Spark concatenating strings using withColumn()


So I have the given dataframe:

+--------------------+-------------+
|           entity_id|        state|
+--------------------+-------------+
|             ha_tdeg|         39.9|
|         memory_free|       1459.4|
|            srv_tdeg|         39.0|
|       as_tempera...|          9.5|
|         as_humidity|        81.71|
|         as_pressure|      1003.35|
|      as_am_humidity|        22.16|
|      as_pm_humidity|         4.64|
|         memory_free|       1460.0|
|             ha_tdeg|         38.0|
|         memory_free|       1459.3|
+--------------------+-------------+

Im trying to add a percentage sign to every "state" where "entity_id" contains 'humidity'. So as it's seen in the code below, I set the "state" column to "String" before I work with it. But whenever I execute the command below and try to concatenate '%' (or any other string), all the values become "null". Interesting for me is that if I try to concatenate a number wraped as String ("10"), It performs a math's addition.
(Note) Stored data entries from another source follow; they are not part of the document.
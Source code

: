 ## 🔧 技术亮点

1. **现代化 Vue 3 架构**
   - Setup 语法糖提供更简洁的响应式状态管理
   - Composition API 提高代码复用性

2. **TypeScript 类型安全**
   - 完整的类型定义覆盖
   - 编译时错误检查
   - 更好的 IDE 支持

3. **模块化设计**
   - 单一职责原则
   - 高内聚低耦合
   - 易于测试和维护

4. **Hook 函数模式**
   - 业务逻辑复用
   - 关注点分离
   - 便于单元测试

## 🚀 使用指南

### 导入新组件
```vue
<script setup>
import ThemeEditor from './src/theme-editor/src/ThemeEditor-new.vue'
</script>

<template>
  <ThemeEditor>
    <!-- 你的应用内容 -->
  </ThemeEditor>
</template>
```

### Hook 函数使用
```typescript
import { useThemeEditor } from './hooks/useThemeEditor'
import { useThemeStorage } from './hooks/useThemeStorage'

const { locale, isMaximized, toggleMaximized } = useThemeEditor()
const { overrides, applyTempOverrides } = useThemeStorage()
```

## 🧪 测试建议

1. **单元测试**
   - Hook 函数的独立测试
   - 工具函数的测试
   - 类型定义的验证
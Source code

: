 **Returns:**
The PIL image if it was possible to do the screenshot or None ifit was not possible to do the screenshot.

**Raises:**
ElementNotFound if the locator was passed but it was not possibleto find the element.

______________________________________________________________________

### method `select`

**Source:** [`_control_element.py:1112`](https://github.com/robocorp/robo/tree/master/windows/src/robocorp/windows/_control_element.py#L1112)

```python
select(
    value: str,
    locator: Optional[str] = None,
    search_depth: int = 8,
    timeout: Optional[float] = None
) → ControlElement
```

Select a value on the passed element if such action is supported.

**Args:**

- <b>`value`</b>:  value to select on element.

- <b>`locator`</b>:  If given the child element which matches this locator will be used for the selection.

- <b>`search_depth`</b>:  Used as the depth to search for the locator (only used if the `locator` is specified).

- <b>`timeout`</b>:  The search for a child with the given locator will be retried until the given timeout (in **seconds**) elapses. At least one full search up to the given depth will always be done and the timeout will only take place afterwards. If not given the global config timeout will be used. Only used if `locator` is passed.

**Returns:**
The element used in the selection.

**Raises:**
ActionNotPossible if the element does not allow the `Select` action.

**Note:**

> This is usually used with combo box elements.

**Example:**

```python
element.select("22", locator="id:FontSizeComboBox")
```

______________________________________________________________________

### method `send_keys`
What is the way to overcome this issue?

Here is the code im using:

var humidityDF = df.filter(forExport("entity_id").contains("humidity") && df("state").isNotNull)
humidityDF = humidityDF.withColumn("state", humidityDF("state").cast("String"))
humidityDF = humidityDF.withColumn("state", col("state") + "%")

I tried :

humidityDF = humidityDF.withColumn("state", col("state").toString + "%")

But this doesn't work since 'withColumn' accepts only Column type parameters.


Solution

  • import org.apache.spark.sql.functions.{lit, concat}
    humidityDF = humidityDF.withColumn("state", concat(col("state"),lit("%")))